2. On 5/11/2021 at approximately 2:30 PM, an interview with the Rehabilitation Unit Manager (E #14) was conducted. E #12 verbally agreed the pads were expired and should not be on the crash cart.
3. On 5/12/2021 at approximately 4:00 PM, a policy on outdated supplies was requested. The Manager of Infection Prevention (E #7) stated the Hospital did not have a policy specific to outdated supplies, but the staff regularly go through supplies on units and replace or discard any expired supplies.
Tag No.: A0776
Based on observation, document review, and staff interview, it was determined for 1 of 3 steam sterilizer (sterilizer #6) logs reviewed, the Hospital failed to ensure surgical instruments were sterilized, in accordance with its manufacturer's Instructions for Use (IFU). This has the potential to affect all patients receiving surgical care at a Hospital.
Findings include:
1. On 5/12/2021 at approximately 11:00 AM, a tour of the Sterile Processing Department was conducted. During the tour sterilizer #6 was observed to be actively in service. Sterilizer #6's sterilization log was reviewed for 5/12/2021. The log noted at 8:28 AM an ortho (orthopedic) mallet was sterilized with a sterilization time of 4 minutes and a dry time of 10 minutes.
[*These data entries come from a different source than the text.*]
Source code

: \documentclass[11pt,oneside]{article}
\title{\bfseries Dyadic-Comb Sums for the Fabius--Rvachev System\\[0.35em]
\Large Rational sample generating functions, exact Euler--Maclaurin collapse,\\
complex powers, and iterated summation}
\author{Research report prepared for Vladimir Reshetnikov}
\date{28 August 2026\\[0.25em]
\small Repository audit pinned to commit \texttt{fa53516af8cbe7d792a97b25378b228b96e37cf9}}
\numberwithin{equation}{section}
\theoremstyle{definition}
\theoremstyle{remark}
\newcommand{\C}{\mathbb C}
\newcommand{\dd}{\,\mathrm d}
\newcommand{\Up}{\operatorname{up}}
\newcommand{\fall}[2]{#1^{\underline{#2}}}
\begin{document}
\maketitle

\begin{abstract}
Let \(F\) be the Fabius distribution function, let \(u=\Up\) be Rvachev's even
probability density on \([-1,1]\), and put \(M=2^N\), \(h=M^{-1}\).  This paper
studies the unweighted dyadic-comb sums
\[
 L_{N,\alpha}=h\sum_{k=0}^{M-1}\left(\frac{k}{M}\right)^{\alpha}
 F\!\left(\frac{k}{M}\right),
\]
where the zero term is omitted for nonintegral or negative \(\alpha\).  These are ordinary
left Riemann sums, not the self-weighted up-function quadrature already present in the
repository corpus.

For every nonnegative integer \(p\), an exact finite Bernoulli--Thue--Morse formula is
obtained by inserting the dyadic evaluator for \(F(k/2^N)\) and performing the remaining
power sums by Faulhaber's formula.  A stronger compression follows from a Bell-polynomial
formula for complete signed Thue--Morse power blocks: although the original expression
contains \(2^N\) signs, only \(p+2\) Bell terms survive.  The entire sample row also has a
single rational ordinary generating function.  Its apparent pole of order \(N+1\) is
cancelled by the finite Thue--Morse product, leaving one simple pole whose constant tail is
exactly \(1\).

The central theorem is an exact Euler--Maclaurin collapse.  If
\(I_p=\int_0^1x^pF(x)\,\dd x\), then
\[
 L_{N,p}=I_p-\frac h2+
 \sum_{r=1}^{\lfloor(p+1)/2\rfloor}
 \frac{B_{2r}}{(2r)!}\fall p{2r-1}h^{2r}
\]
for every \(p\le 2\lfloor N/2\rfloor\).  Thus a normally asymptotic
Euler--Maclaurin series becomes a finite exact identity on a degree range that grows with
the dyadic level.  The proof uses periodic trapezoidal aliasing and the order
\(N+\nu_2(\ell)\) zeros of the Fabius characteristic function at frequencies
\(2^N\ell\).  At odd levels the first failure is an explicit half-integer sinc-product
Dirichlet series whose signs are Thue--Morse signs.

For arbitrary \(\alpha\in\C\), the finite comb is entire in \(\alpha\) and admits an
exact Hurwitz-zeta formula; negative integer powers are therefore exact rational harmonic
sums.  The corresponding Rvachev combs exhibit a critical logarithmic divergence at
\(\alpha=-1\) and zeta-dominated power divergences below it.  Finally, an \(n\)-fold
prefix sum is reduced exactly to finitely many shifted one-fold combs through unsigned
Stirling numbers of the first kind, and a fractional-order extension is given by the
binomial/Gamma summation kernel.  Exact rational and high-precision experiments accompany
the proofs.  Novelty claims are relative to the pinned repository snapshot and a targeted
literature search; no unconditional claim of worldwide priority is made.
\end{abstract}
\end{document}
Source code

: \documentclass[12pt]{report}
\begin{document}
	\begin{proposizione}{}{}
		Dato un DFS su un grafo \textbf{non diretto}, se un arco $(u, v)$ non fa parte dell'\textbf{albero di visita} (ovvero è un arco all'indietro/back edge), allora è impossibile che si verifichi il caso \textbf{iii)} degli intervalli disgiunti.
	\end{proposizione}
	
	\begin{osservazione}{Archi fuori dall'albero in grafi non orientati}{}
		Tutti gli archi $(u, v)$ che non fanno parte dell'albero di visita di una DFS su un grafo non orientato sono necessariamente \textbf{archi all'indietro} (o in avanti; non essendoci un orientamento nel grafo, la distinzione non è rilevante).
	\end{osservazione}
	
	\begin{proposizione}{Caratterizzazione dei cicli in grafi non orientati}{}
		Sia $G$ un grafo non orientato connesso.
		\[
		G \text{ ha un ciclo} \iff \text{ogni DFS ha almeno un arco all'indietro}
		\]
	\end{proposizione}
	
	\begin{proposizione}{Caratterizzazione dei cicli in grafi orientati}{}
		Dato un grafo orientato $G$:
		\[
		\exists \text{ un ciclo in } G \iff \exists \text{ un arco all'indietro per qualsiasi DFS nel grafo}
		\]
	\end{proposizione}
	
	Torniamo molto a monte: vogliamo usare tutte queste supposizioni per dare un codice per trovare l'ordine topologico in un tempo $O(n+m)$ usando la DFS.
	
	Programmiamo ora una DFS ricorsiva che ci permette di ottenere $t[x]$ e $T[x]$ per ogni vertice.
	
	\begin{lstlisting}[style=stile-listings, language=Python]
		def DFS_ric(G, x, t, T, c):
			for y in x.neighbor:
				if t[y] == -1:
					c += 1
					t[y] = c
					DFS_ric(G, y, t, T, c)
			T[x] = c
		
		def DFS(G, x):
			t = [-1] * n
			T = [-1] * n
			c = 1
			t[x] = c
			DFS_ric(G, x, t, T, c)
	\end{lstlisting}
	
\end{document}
2. On 5/12/2021 at approximately 11:30 AM, an interview with the Central Processing Educator (E #15) was conducted. E #15 stated, "the load contained an ortho mallet and confirmed the shorter run time for the load".
3. On 5/12/2021 at approximately 3:00 PM the Manufacturer's IFU's were reviewed with the Director of Surgery for (for the Hospital's sister Hospital) (E #16). E #16 confirmed the ortho mallet was to run at least a 4 minute sterilization cycle with a minimum 30 minute dry time, according to the manufacturer's IFU.
4. On 5/12/2021 at approximately 4:00 PM the Hospital policy "Sterilization Standards" (no revision date) was reviewed. The policy noted, "wrapped cycle parameters are 4 minutes exposure... 20 to 40 minutes dry time...as per instrument manufacturer's instructions for use".